To compare mortality risk between cataract surgical patients with corrected and persistent visual impairment.
A total of 1864 consecutive patients, aged ≥64 years, undergoing phacoemulsification surgery at Westmead Hospital were followed annually for 5 years postoperatively. Visual impairment status in the surgical eye was categorized as none (presenting visual acuity [VA], ≥20/40), mild (VA <20/40-20/60), or moderate-severe (VA <20/60). All-cause mortality was obtained from the Australian National Death Index.
Of 901 patients with moderate-severe visual impairment before surgery, 60.4% (n = 544), 15.5% (n = 140), and 24.1% (n = 217) had no, mild, or moderate-severe visual impairment in the surgical eye, respectively, 1 month postoperatively. Age-standardized 5-year mortality rates were nonsignificantly lower in patients with either mild (24.7%, 95% confidence interval [CI] 16.5%-32.9%) or no visual impairment (24.1%, 95% CI 19.9%-28.4%) post surgery compared to that in patients whose moderate-severe visual impairment persisted (30.6%, 95% CI 23.3%-37.9%). After adjusting for age, sex, smoking, body mass index, and individual comorbid conditions, such as hypertension, diabetes, angina, myocardial infarction, stroke, transient ischemic attack, and kidney disease, patients with no visual impairment 1 month postoperatively had a lower mortality risk (HR 0.73, 95% CI 0.52-1.01) compared to those with persistent moderate-severe visual impairment after surgery. This finding was significant (HR 0.71, 95% CI 0.51-0.99) after additional adjustment for number of medications taken (continuous variable) and number (≥3 vs <3) of comorbid conditions.
Correcting moderate-severe visual impairment in older patients with phacoemulsification surgery was associated with a lower mortality risk, compared to surgical patients whose visual impairment persisted postoperatively.
Previous studies have reported that objectively measured visual impairment (visual acuity [VA] ≤20/40) was associated with a 20%-90% increased mortality risk. The Salisbury Eye Evaluation (SEE) project reported a 53% reduction in 6-year mortality risk in participants who had a gain of ≥2 lines in binocular presenting VA 2 years after baseline examinations compared to those whose presenting VA was unchanged, after multivariable adjustment.

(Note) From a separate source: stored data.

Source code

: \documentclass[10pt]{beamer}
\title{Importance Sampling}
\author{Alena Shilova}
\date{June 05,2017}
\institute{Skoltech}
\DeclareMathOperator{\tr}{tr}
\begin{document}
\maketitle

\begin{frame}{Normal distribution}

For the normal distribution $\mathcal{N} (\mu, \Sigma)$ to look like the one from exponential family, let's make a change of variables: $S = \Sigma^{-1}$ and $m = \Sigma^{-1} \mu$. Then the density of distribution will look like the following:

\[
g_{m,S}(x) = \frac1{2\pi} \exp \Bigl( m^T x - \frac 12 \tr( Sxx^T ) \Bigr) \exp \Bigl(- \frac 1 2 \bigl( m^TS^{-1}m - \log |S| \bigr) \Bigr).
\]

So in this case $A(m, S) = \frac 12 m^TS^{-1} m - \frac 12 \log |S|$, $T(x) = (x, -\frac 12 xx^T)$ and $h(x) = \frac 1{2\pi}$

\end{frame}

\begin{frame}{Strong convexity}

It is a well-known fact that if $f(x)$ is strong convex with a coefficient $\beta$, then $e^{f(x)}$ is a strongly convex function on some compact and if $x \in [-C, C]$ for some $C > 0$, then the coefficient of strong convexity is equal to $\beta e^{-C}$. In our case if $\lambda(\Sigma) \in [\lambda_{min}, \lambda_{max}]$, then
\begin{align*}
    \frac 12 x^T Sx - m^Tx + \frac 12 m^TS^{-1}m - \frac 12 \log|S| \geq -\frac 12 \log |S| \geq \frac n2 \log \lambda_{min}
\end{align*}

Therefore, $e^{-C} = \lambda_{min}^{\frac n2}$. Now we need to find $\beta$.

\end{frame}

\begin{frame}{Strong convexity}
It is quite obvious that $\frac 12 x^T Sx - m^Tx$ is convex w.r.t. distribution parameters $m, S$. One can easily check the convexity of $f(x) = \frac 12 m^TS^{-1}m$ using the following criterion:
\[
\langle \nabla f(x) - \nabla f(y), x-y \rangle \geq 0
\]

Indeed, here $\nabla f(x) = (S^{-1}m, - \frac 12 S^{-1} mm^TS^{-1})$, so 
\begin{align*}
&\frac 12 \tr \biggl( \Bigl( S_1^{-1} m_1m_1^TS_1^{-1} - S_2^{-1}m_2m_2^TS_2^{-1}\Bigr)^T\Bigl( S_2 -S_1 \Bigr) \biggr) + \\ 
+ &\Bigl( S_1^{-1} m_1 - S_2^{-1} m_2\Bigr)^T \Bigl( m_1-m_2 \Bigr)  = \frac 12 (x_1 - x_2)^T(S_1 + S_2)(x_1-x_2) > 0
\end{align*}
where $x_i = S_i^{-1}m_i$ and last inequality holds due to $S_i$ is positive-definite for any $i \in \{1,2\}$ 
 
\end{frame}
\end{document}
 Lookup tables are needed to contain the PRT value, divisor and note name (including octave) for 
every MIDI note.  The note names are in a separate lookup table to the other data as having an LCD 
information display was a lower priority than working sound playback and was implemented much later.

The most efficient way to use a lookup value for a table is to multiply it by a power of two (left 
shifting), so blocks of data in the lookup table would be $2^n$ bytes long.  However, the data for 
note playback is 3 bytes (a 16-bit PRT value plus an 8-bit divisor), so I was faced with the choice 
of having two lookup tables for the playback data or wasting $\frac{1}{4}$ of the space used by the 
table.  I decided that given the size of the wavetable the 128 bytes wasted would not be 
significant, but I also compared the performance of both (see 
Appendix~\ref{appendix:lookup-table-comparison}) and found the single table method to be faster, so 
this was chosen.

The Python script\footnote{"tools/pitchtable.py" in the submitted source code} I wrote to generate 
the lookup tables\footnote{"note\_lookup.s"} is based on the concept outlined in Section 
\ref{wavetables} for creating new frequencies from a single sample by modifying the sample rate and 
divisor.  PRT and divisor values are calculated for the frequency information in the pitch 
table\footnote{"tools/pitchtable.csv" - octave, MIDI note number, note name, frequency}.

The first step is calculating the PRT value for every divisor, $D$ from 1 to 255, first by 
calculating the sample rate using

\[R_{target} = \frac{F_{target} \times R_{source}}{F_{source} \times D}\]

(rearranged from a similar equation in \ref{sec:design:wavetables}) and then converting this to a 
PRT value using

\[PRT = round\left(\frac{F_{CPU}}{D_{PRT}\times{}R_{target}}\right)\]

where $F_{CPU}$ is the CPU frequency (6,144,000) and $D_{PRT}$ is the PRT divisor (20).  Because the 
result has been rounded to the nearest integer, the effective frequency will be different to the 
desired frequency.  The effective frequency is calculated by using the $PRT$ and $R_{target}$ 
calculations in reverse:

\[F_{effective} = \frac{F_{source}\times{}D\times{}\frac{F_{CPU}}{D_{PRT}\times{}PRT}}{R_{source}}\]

Approximately half of those with a presenting VA gain had undergone cataract surgery during the follow-up period while the rest were likely to have had refractive correction.
The Blue Mountains Eye Study (BMES) found that older (≥49 years) persons with cataract-related visual impairment corrected by cataract surgery had a 40% reduction in 15-year mortality risk after multivariable adjustment, compared to those who remained visually impaired because of cataract and did not have surgery. We aimed, using an independent, older cataract surgical cohort, to assess a similar question to the BMES report, that correcting moderate-severe visual impairment using phacoemulsification surgery is associated with better survival among older people with visual impairment attributable to cataract, compared to that in patients who remained visually impaired after their cataract surgery.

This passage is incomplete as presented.